== DATA RECORDS

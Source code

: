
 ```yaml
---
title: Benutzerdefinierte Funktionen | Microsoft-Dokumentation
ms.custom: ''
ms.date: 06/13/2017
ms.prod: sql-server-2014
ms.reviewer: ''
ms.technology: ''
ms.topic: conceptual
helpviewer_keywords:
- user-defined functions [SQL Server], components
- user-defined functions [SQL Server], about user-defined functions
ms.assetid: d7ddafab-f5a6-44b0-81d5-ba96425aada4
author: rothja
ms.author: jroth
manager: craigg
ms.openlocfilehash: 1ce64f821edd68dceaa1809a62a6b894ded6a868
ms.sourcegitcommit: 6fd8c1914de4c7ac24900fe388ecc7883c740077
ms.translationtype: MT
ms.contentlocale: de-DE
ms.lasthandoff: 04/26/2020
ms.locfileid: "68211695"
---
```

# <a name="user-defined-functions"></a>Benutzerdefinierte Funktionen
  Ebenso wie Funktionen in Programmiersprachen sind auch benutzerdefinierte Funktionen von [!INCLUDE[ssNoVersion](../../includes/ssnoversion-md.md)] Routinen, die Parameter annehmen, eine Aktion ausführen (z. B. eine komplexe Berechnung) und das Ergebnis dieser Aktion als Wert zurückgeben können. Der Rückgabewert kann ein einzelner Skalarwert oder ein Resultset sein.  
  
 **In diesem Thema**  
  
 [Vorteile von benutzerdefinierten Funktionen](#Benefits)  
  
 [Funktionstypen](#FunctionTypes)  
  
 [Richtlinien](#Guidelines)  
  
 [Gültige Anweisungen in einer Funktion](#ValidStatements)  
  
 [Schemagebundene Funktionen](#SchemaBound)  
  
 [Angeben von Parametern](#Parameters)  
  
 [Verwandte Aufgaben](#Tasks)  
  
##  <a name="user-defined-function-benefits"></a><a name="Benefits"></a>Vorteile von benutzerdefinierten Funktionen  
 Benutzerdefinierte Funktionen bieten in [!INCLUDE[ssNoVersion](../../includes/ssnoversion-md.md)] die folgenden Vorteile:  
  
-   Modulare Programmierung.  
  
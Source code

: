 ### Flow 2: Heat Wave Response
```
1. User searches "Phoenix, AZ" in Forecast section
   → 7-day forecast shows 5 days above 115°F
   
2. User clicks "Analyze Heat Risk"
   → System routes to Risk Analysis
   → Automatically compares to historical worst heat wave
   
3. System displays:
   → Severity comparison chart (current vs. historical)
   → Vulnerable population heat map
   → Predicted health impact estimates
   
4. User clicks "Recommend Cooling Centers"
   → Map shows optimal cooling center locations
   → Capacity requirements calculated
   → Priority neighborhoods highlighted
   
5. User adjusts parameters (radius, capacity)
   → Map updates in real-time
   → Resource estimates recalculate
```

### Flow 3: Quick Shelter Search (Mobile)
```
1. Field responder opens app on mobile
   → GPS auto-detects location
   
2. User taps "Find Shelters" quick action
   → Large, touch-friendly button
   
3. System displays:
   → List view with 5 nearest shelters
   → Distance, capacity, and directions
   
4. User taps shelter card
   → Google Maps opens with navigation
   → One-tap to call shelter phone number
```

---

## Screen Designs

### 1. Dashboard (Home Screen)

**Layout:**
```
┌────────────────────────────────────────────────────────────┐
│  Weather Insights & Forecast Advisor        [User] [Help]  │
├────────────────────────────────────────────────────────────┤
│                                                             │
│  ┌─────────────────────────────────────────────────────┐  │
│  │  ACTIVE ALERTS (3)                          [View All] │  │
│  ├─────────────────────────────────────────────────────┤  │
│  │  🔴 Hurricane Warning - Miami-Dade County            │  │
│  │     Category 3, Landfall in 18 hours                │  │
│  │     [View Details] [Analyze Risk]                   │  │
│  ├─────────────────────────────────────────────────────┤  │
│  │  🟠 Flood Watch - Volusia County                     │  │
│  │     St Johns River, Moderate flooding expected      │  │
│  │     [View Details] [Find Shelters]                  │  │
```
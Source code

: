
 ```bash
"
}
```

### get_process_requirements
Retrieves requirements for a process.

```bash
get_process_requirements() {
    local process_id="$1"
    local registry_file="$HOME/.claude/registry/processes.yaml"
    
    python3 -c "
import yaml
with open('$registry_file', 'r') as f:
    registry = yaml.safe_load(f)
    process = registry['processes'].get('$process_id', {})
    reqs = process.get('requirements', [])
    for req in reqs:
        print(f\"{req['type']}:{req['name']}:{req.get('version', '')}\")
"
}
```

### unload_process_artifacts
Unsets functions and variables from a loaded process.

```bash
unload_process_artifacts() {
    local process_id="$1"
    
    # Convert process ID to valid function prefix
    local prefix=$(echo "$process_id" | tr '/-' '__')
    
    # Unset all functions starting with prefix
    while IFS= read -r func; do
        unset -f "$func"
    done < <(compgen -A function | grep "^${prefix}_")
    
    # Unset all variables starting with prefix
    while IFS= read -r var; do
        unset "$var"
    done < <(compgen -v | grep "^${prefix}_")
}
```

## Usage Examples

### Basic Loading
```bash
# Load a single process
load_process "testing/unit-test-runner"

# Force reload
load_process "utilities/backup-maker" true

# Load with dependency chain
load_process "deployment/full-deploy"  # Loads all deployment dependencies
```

====

▸ EXERCISE DESCRIPTION: Could you return all lines from the data above that contain the string "historical"?

▸ SOLUTION TO THE EXERCISE:
   → Automatically compares to historical worst heat wave
   → Severity comparison chart (current vs. historical)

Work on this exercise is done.